Reconozco, eso sí, que hubo corresponsales con más sentido periodístico. Raúl Ferrer me contaba sobre la información enviada por el corresponsal de Yaguajay: Manolo Martínez, cariñosamente conocido por Manolo Pamela. Con fotografía y detalles, reportó la erupción de un volcán en una pequeña loma del pueblo. El escrito, titulado «La fumarola», es un clásico del género. Era el primer volcán en la Isla desde tiempos inmemoriales. Solo que después se descubrió que el humo que brotaba del cráter era producido por un montón de sacos de azúcares viejos, traídos del ingenio cercano, a los que alguna mano desconocida prendió fuego. Aunque el doctor Muro, conocido yaguajayólogo, asegura la inocencia de Manolo Pamela, nunca se supo si el corresponsal fue víctima o cómplice.
En Rancho Veloz, municipio gemelo del mío, se destacó, por sus informaciones, un corresponsal muy conocido en toda Cuba: Gutiérrez Sarabia. Nadie se explicaba de dónde sacaba este soldado de la noticia los sucesos de aquel pequeño pueblo, enclavado entre las lomas. Lo cierto es que Rancho Veloz ocupaba frecuentemente el espacio de los periódicos nacionales. Tengo que reconocer que Gutiérrez Sarabia se ganó mi admiración, porque puso en el mapa al minúsculo e inquieto poblado de Las Villas. En Rancho Veloz sí que sucedían cosas.
En cierta ocasión, leí, en El País, un enorme titular:
Ola de grillos paraliza el tránsito en Rancho Veloz.
Y, en tres o cuatro cuartillas, Gutiérrez Sarabia relataba, de mano maestra, el insólito acontecimiento que comparaba con las plagas de langostas que destruían las cosechas en Asia o en Europa.

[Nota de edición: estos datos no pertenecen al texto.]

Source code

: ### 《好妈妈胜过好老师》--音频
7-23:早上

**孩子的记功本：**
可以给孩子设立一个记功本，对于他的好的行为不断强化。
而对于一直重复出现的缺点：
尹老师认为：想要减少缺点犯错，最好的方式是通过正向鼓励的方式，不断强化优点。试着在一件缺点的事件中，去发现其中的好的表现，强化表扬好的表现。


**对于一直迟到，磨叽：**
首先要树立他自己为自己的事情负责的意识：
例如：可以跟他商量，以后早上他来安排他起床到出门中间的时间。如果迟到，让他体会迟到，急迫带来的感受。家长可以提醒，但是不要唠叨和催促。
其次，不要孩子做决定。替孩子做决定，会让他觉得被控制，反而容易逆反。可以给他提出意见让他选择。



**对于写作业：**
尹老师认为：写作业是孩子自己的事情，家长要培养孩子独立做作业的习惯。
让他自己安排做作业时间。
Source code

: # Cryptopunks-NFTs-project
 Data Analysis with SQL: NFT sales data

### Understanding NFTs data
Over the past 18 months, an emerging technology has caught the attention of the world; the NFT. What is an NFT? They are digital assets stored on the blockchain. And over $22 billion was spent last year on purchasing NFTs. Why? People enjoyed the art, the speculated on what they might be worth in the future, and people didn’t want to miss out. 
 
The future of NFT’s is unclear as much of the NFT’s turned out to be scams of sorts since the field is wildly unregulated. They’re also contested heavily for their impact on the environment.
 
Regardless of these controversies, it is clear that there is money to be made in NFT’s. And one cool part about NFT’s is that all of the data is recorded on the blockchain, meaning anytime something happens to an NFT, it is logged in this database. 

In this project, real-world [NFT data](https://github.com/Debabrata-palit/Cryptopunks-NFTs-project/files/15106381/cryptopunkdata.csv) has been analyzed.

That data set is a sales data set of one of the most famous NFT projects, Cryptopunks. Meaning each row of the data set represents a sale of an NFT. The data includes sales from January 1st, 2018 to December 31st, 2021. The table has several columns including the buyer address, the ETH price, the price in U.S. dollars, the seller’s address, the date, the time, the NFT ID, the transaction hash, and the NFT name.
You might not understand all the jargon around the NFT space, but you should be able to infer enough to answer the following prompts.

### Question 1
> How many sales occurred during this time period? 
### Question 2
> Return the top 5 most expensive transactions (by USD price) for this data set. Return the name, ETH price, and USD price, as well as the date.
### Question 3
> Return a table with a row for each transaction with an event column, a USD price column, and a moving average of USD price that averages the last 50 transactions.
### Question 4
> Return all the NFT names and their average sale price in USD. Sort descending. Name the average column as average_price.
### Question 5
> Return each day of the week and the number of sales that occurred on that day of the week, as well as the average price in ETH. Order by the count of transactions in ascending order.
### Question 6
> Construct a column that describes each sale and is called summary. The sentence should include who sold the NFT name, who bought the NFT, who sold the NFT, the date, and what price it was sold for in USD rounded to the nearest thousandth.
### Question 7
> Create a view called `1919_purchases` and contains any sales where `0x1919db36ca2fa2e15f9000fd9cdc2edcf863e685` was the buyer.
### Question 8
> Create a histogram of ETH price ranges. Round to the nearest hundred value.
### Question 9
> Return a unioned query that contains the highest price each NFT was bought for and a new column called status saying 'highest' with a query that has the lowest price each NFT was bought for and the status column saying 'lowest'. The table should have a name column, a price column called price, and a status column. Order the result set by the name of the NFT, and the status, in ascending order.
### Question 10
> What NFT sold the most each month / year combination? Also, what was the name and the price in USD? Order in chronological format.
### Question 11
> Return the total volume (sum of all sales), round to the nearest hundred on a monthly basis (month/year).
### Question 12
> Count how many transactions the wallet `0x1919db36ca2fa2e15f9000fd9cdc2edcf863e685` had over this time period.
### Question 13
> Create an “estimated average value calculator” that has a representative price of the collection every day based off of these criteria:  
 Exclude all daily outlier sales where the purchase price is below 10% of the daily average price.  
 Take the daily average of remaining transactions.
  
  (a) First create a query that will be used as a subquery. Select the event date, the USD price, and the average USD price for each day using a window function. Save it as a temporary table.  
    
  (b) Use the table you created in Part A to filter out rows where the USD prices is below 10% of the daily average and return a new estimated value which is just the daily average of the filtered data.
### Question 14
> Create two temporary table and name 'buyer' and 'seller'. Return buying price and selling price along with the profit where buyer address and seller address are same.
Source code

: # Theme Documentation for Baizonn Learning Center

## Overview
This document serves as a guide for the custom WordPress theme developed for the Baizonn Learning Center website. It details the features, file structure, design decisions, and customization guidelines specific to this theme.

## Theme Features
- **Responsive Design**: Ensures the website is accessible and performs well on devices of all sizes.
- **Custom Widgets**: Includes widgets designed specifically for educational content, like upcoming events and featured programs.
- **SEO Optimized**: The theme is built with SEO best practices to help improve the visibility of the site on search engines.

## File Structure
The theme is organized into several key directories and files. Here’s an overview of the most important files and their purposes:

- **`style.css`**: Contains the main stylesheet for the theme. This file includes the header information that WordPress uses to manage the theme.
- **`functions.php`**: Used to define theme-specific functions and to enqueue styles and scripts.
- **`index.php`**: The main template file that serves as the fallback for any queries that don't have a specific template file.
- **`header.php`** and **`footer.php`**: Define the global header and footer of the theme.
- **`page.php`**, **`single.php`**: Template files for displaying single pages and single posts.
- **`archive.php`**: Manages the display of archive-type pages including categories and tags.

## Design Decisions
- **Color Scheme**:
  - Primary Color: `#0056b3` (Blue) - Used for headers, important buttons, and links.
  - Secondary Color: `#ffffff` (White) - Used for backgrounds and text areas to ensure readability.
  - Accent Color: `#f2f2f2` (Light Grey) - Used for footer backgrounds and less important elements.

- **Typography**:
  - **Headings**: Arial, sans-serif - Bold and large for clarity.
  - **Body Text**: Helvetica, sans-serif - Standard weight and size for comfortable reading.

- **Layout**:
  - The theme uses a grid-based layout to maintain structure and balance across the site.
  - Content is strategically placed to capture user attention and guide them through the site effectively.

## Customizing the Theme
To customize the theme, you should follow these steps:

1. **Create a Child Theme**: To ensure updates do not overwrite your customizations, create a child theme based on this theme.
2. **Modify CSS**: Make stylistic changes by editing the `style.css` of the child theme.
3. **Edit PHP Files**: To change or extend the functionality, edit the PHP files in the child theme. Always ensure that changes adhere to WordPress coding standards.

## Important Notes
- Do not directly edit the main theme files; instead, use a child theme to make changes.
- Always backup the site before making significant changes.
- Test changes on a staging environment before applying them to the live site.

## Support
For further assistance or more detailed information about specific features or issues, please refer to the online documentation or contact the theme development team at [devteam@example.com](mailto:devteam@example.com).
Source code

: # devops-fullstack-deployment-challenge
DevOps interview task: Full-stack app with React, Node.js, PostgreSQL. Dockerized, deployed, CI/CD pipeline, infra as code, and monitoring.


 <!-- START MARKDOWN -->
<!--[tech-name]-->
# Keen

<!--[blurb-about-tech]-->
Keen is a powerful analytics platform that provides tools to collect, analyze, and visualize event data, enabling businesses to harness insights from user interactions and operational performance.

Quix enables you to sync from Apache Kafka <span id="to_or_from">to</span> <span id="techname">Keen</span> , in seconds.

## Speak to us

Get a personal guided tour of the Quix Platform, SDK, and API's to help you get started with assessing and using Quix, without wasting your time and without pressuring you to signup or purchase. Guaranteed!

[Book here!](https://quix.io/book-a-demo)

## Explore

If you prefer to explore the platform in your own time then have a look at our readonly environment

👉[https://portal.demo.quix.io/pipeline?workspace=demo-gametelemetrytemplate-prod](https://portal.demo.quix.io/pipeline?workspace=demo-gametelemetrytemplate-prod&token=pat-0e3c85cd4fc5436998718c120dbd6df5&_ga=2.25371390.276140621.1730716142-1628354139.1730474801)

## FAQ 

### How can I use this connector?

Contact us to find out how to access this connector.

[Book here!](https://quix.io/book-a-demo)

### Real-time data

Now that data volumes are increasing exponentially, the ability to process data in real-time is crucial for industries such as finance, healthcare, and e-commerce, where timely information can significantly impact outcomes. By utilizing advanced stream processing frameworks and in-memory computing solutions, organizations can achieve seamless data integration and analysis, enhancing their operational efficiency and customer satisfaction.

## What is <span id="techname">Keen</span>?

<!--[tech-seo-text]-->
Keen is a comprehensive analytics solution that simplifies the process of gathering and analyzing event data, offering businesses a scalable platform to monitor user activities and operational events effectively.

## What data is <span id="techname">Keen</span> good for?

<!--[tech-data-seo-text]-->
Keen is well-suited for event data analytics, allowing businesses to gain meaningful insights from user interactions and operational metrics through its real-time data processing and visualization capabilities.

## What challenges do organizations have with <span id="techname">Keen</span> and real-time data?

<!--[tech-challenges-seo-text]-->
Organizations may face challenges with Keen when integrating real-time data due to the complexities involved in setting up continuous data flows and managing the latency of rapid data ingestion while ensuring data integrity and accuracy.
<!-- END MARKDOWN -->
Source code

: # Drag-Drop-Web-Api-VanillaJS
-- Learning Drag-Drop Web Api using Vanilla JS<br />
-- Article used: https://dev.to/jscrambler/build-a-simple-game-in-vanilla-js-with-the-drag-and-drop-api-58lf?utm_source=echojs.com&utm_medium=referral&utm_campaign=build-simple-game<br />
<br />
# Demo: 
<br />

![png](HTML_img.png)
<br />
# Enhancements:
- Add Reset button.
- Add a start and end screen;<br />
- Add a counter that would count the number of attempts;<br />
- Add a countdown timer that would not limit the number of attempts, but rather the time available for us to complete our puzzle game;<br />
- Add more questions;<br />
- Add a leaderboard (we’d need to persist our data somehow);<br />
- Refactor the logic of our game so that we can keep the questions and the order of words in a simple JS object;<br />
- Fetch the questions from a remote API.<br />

Aquella noticia superó en sensacionalismo a la intensa granizada que, según un corresponsal anónimo, diezmó el ganado vacuno en Cifuentes, Las Villas, víctima de granizos que llegaron a pesar una arroba y cubrieron el pueblo con una capa de nieve de más de diez centímetros de espesor. (Un solo granizo había servido para enfriar toda la cerveza de un baile popular.) Pero la ola de grillos de Gutiérrez Sarabia dividió a los vecinos de mi pueblo en dos bandos: los que lo creían y los que lo negaban. Yo estaba entre quienes creían a Gutiérrez Sarabia. Y creía en él porque hacía lo posible —y lo imposible— porque Rancho Veloz estuviera siempre en el centro de la noticia. Y esa era, en definitiva, la más hermosa labor de un corresponsal de tierra adentro.
La discusión más fuerte la tuve con Mingo Mayor, un apasionado quemadense, absolutamente negado a que Rancho Veloz nos superara en grillos o en granizos. Le argumenté que era muy posible que, por algún fenómeno ecológico, en aquel municipio se hubiera registrado una superpoblación de grillos. Mingo me oyó tranquilamente y, después de reconocer que eso era posible, que no lo dudaba, me argumentó, gagueando:
—Eeees…tá bien. Puuu…do haber la o…la de griii…llos. Pee…ro, ¿cómo va a paaa…ralizar el trán…sito, si en Rancho Veee…loz nada más que hay un caaa…mión y un fotin…go «tres pa…tás»?
Medio siglo después, sigo admirando a Gutiérrez Sarabia, pero no puedo dejar de reírme al recordar el argumento chovinista de Mingo.